Like Art Spiegelman's Maus, Sacco's book juxtaposes the pop style of comics with human tragedy, making the brutality of war all the more jarring. Though Sacco hasn't made the logistics of the conflict much easier to comprehend, his detailed, personal reporting does show how nationalism can lead once friendly neighbors to burn one another's houses. And even though his drawings don't offer the drama that superhero comic books deliver, their relentless flatness captures Bosnia more convincingly than photographs or Christiane Amanpour. "With a comic, you can drop the reader in there," says Sacco, 39. "It's a continued image. A photographer takes one image, but a cartoon can show you an atmosphere."
That atmosphere is filled with pages about teenage girls who barely have enough to eat but beg Sacco to bring them back Levi's 501 Blues ("But they must be originals," they cry) and front-line soldiers so desperate to believe in an outside world that they memorize TIME stories about the Paula Jones episode. "How much can you read about victims? After a while you want to read about people as human beings. Then their victimization seems all the more egregious," says Sacco. "I'm interested in the little things, like what people still care about when they've been deprived of everything: jeans, lipstick, Pulp Fiction, what's happening in the NBA."
As in his 1996 comic Palestine (which won an American Book Award), Sacco is able to tell a balanced story that never gets sentimental. With a journalism degree from the University of Oregon, Sacco has strong reporting skills that he meshes with his longtime love of drawing. "Maybe I'm a B journalist," he says. "But I'm a really good cartoonist who does journalism." He spent his 20s bouncing around a slew of frustrating writing and copy-editing jobs, including a particularly bad one with a newsletter for the Notary Association. There's not a lot of breaking news in the world of notarizing documents.
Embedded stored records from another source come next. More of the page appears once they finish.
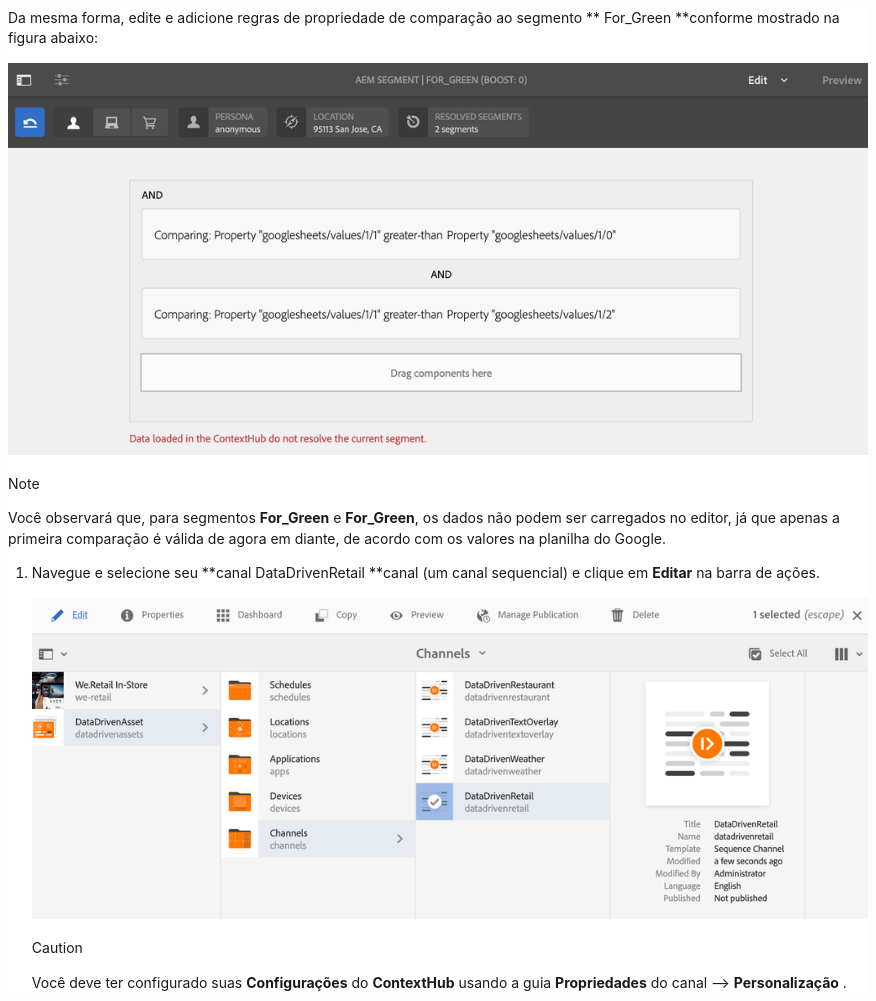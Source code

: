    Da mesma forma, edite e adicione regras de propriedade de comparação ao segmento ** For_Green **conforme mostrado na figura abaixo:

   ![screen_shot_2019-05-06at103418am](assets/screen_shot_2019-05-06at103418am.png)

   >[!NOTE]
   Você observará que, para segmentos **For_Green** e **For_Green**, os dados não podem ser carregados no editor, já que apenas a primeira comparação é válida de agora em diante, de acordo com os valores na planilha do Google.

1. Navegue e selecione seu **canal DataDrivenRetail **canal (um canal sequencial) e clique em **Editar** na barra de ações.

   ![screen_shot_2019-05-06at104257am](assets/screen_shot_2019-05-06at104257am.png)

   >[!CAUTION]
   Você deve ter configurado suas **Configurações** do **ContextHub** usando a guia **Propriedades** do canal —&gt; **Personalização** .
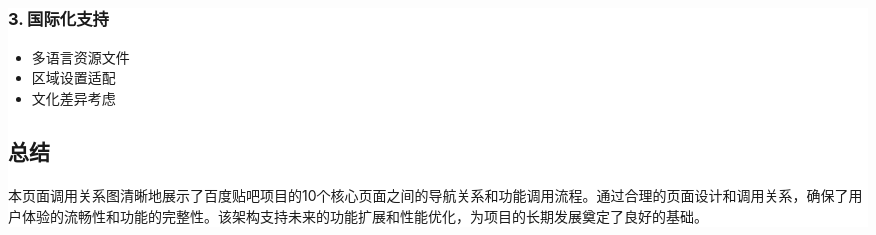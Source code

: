 ### 3. 国际化支持
- 多语言资源文件
- 区域设置适配
- 文化差异考虑

## 总结

本页面调用关系图清晰地展示了百度贴吧项目的10个核心页面之间的导航关系和功能调用流程。通过合理的页面设计和调用关系，确保了用户体验的流畅性和功能的完整性。该架构支持未来的功能扩展和性能优化，为项目的长期发展奠定了良好的基础。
That training caused Sacco to write about politics instead of how he hates his parents, the milieu of most underground comic book artists. "A lot of them spent their high school years feeling alone and alienated. I had pretty good teen years," he says, while sitting in a Manhattan restaurant, eating what he keeps referring to as "adult food" ("These greens are a little bitter"). "I was short and all, but I wasn't picked on." Now, Sacco, still boyish looking, says he has abandoned most of his belongings and left Portland, Ore., for New York City. He's sleeping on a friend's couch in Brooklyn while attempting to break into the national media and maybe pick up some magazine assignments--covering the wars in Africa, for example, or the Rudy Giuliani-Hillary Clinton race. But he concedes there isn't much cash to be made in drawing long, depressing cartoon strips. That's when he starts to sketch a disturbing-looking chicken with a human head who's misunderstood by both human and chicken communities. He calls it the Human Poultry Item. "This is the character who's going to make me rich," he says. And sad as it is, that chicken-man does seem easier to understand than Bosnia.